> **Work to be completed**
Return, from the listing that follows, each line containing the word "Dtrain".

> **Provided data**
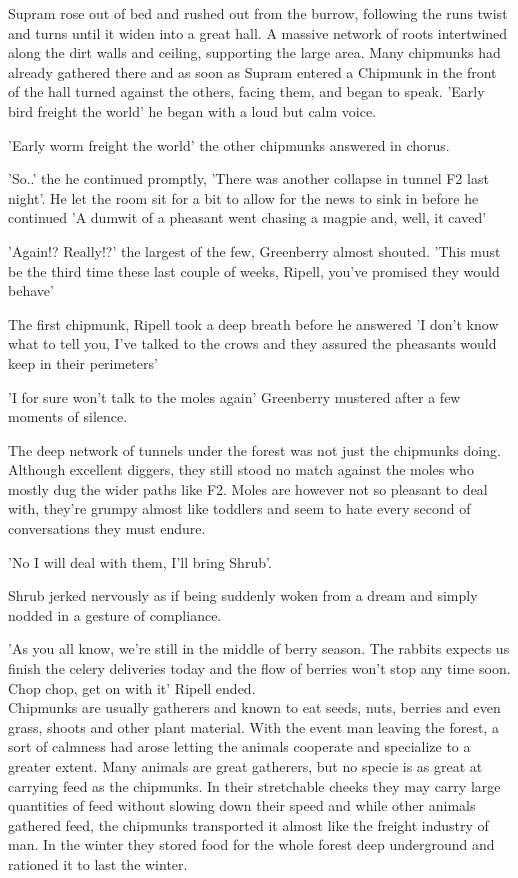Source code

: \documentclass[smalldemyvopaper,11pt,twoside,onecolumn,openright,extrafontsizes]{memoir}
\begin{document}
Supram rose out of bed and rushed out from the burrow, following the runs twist and turns until it widen into a great hall. A massive network of roots intertwined along the dirt walls and ceiling, supporting the large area. Many chipmunks had already gathered there and as soon as Supram entered a Chipmunk in the front of the hall turned against the others, facing them, and began to speak. 
'Early bird freight the world' he began with a loud but calm voice. 

'Early worm freight the world' the other chipmunks answered in chorus.

'So..' the he continued promptly, 'There was another collapse in tunnel F2 last night'. He let the room sit for a bit to allow for the news to sink in before he continued 'A dumwit of a pheasant went chasing a magpie and, well, it caved'

'Again!? Really!?' the largest of the few, Greenberry almost shouted. 
'This must be the third time these last couple of weeks, Ripell, you've promised they would behave'

The first chipmunk, Ripell took a deep breath before he answered
'I don't know what to tell you, I've talked to the crows and they assured the pheasants would keep in their perimeters'

'I for sure won't talk to the moles again' Greenberry mustered after a few moments of silence.

The deep network of tunnels under the forest was not just the chipmunks doing. Although excellent diggers, they still stood no match against the moles who mostly dug the wider paths like F2. Moles are however not so pleasant to deal with, they're grumpy almost like toddlers and seem to hate every second of conversations they must endure. 

'No I will deal with them, I'll bring Shrub'. 

Shrub jerked nervously as if being suddenly woken from a dream and simply nodded in a gesture of compliance. 

'As you all know, we're still in the middle of berry season. The rabbits expects us finish the celery deliveries today and the flow of berries won't stop any time soon. Chop chop, get on with it' Ripell ended. \\

Chipmunks are usually gatherers and known to eat seeds, nuts, berries and even grass, shoots and other plant material. With the event man leaving the forest, a sort of calmness had arose letting the animals cooperate and specialize to a greater extent. Many animals are great gatherers, but no specie is as great at carrying feed as the chipmunks. In their stretchable cheeks they may carry large quantities of feed without slowing down their speed and while other animals gathered feed, the chipmunks transported it almost like the freight industry of man. In the winter they stored food for the whole forest deep underground and rationed it to last the winter. \\
\end{document}
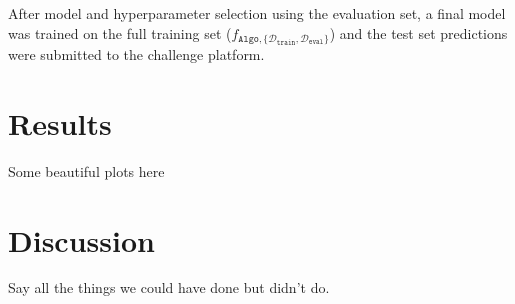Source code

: \documentclass[10pt,conference,compsocconf]{IEEEtran}
\newcommand{\Deval}{\mathcal{D}_{\mathtt{eval}}}
\newcommand{\Dtrain}{\mathcal{D}_{\mathtt{train}}}
\newcommand{\classifier}[2]{f_{#1, #2}}
\newcommand{\Train}{\mathtt{Algo}}
\begin{document}
After model and hyperparameter selection using the evaluation set, a final model was trained on the full training set
($\classifier{\Train}{\{ \Dtrain, \Deval\}}$) and the test set predictions were submitted to the challenge platform. 

\section{Results}
Some beautiful plots here

\section{Discussion}
Say all the things we could have done but didn't do.



\end{document}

> **Written answer**
\newcommand{\Dtrain}{\mathcal{D}_{\mathtt{train}}}
($\classifier{\Train}{\{ \Dtrain, \Deval\}}$) and the test set predictions were submitted to the challenge platform. 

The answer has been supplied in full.